§ **Activity**
Search the material below for the word "Lists". Copy every line where it is found.

§ **Records provided**
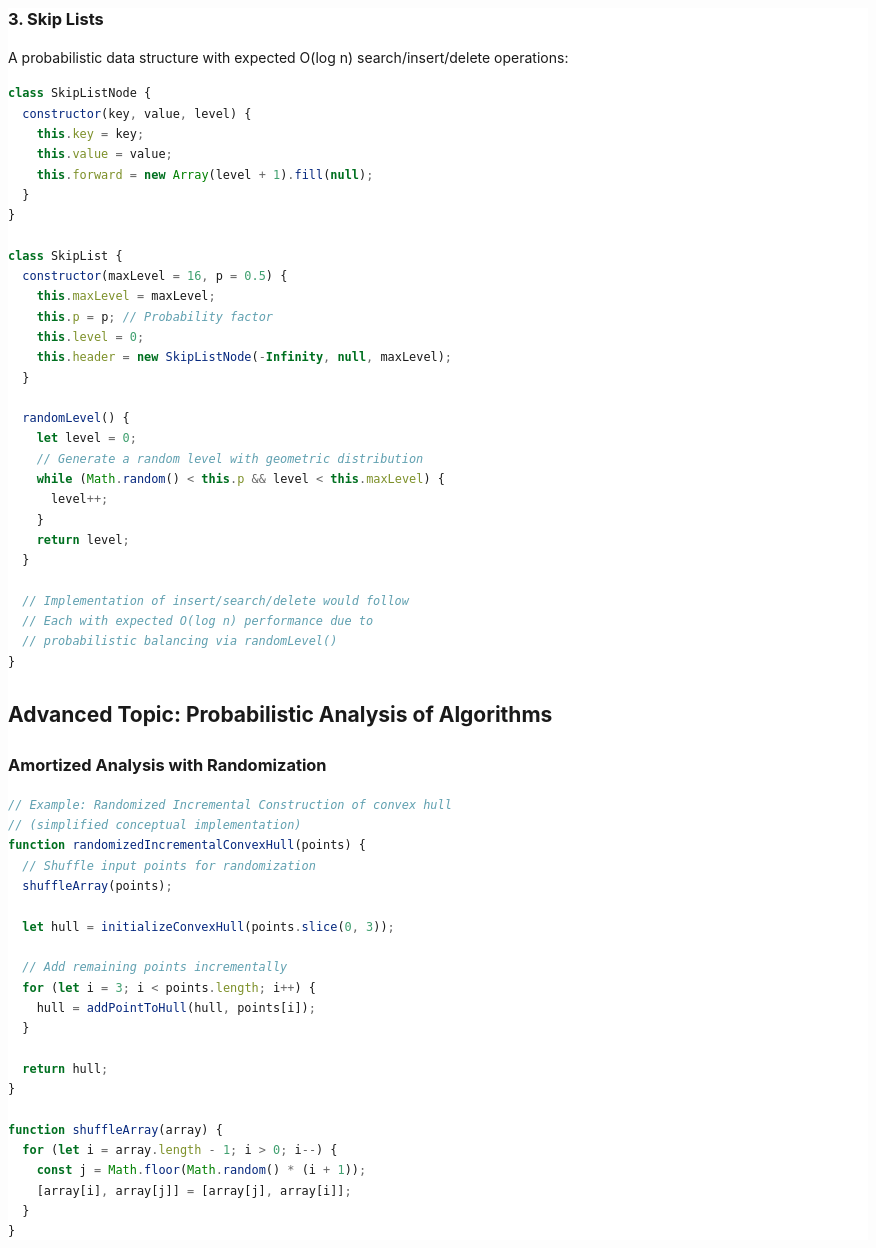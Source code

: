 ### 3. Skip Lists

A probabilistic data structure with expected O(log n) search/insert/delete operations:

```javascript
class SkipListNode {
  constructor(key, value, level) {
    this.key = key;
    this.value = value;
    this.forward = new Array(level + 1).fill(null);
  }
}

class SkipList {
  constructor(maxLevel = 16, p = 0.5) {
    this.maxLevel = maxLevel;
    this.p = p; // Probability factor
    this.level = 0;
    this.header = new SkipListNode(-Infinity, null, maxLevel);
  }
  
  randomLevel() {
    let level = 0;
    // Generate a random level with geometric distribution
    while (Math.random() < this.p && level < this.maxLevel) {
      level++;
    }
    return level;
  }
  
  // Implementation of insert/search/delete would follow
  // Each with expected O(log n) performance due to
  // probabilistic balancing via randomLevel()
}
```

## Advanced Topic: Probabilistic Analysis of Algorithms

### Amortized Analysis with Randomization

```javascript
// Example: Randomized Incremental Construction of convex hull
// (simplified conceptual implementation)
function randomizedIncrementalConvexHull(points) {
  // Shuffle input points for randomization
  shuffleArray(points);
  
  let hull = initializeConvexHull(points.slice(0, 3));
  
  // Add remaining points incrementally
  for (let i = 3; i < points.length; i++) {
    hull = addPointToHull(hull, points[i]);
  }
  
  return hull;
}

function shuffleArray(array) {
  for (let i = array.length - 1; i > 0; i--) {
    const j = Math.floor(Math.random() * (i + 1));
    [array[i], array[j]] = [array[j], array[i]];
  }
}
```

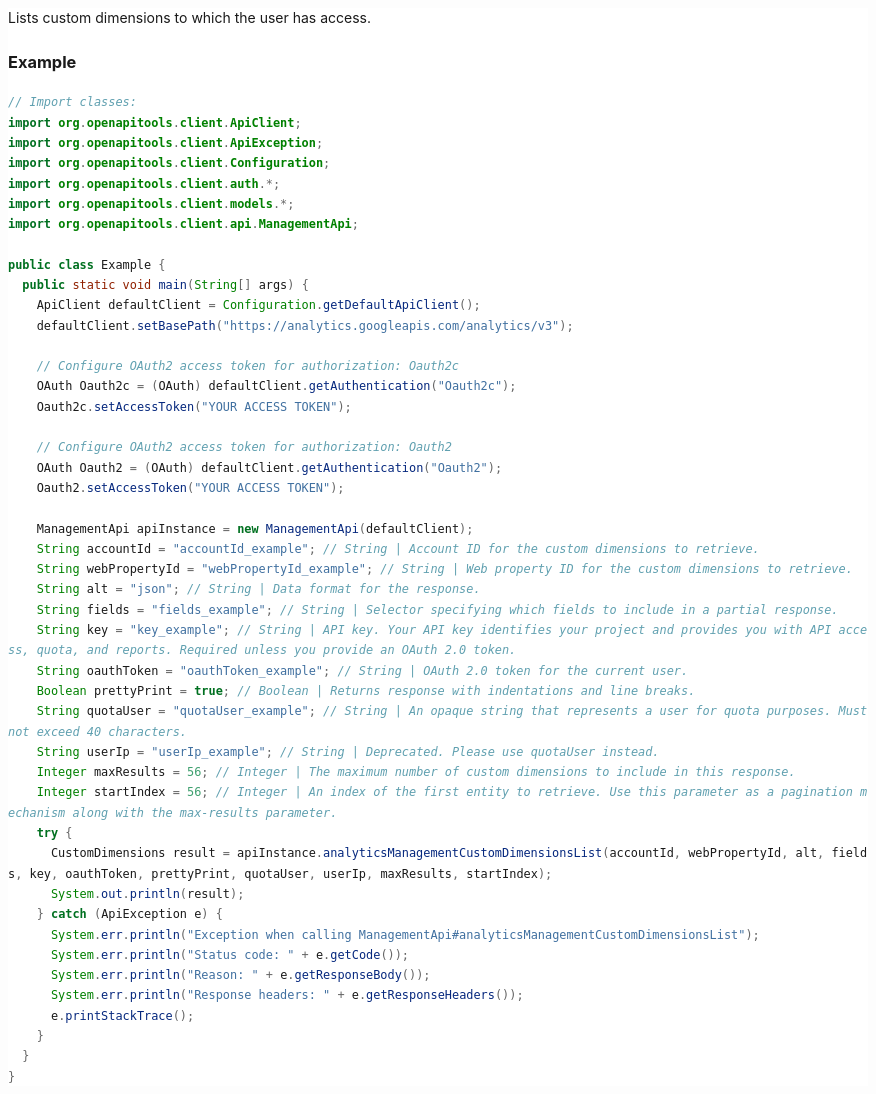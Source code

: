 

Lists custom dimensions to which the user has access.

### Example
```java
// Import classes:
import org.openapitools.client.ApiClient;
import org.openapitools.client.ApiException;
import org.openapitools.client.Configuration;
import org.openapitools.client.auth.*;
import org.openapitools.client.models.*;
import org.openapitools.client.api.ManagementApi;

public class Example {
  public static void main(String[] args) {
    ApiClient defaultClient = Configuration.getDefaultApiClient();
    defaultClient.setBasePath("https://analytics.googleapis.com/analytics/v3");
    
    // Configure OAuth2 access token for authorization: Oauth2c
    OAuth Oauth2c = (OAuth) defaultClient.getAuthentication("Oauth2c");
    Oauth2c.setAccessToken("YOUR ACCESS TOKEN");

    // Configure OAuth2 access token for authorization: Oauth2
    OAuth Oauth2 = (OAuth) defaultClient.getAuthentication("Oauth2");
    Oauth2.setAccessToken("YOUR ACCESS TOKEN");

    ManagementApi apiInstance = new ManagementApi(defaultClient);
    String accountId = "accountId_example"; // String | Account ID for the custom dimensions to retrieve.
    String webPropertyId = "webPropertyId_example"; // String | Web property ID for the custom dimensions to retrieve.
    String alt = "json"; // String | Data format for the response.
    String fields = "fields_example"; // String | Selector specifying which fields to include in a partial response.
    String key = "key_example"; // String | API key. Your API key identifies your project and provides you with API access, quota, and reports. Required unless you provide an OAuth 2.0 token.
    String oauthToken = "oauthToken_example"; // String | OAuth 2.0 token for the current user.
    Boolean prettyPrint = true; // Boolean | Returns response with indentations and line breaks.
    String quotaUser = "quotaUser_example"; // String | An opaque string that represents a user for quota purposes. Must not exceed 40 characters.
    String userIp = "userIp_example"; // String | Deprecated. Please use quotaUser instead.
    Integer maxResults = 56; // Integer | The maximum number of custom dimensions to include in this response.
    Integer startIndex = 56; // Integer | An index of the first entity to retrieve. Use this parameter as a pagination mechanism along with the max-results parameter.
    try {
      CustomDimensions result = apiInstance.analyticsManagementCustomDimensionsList(accountId, webPropertyId, alt, fields, key, oauthToken, prettyPrint, quotaUser, userIp, maxResults, startIndex);
      System.out.println(result);
    } catch (ApiException e) {
      System.err.println("Exception when calling ManagementApi#analyticsManagementCustomDimensionsList");
      System.err.println("Status code: " + e.getCode());
      System.err.println("Reason: " + e.getResponseBody());
      System.err.println("Response headers: " + e.getResponseHeaders());
      e.printStackTrace();
    }
  }
}
```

§ **Solution to this exercise**
: ### 3. Skip Lists
Lists custom dimensions to which the user has access.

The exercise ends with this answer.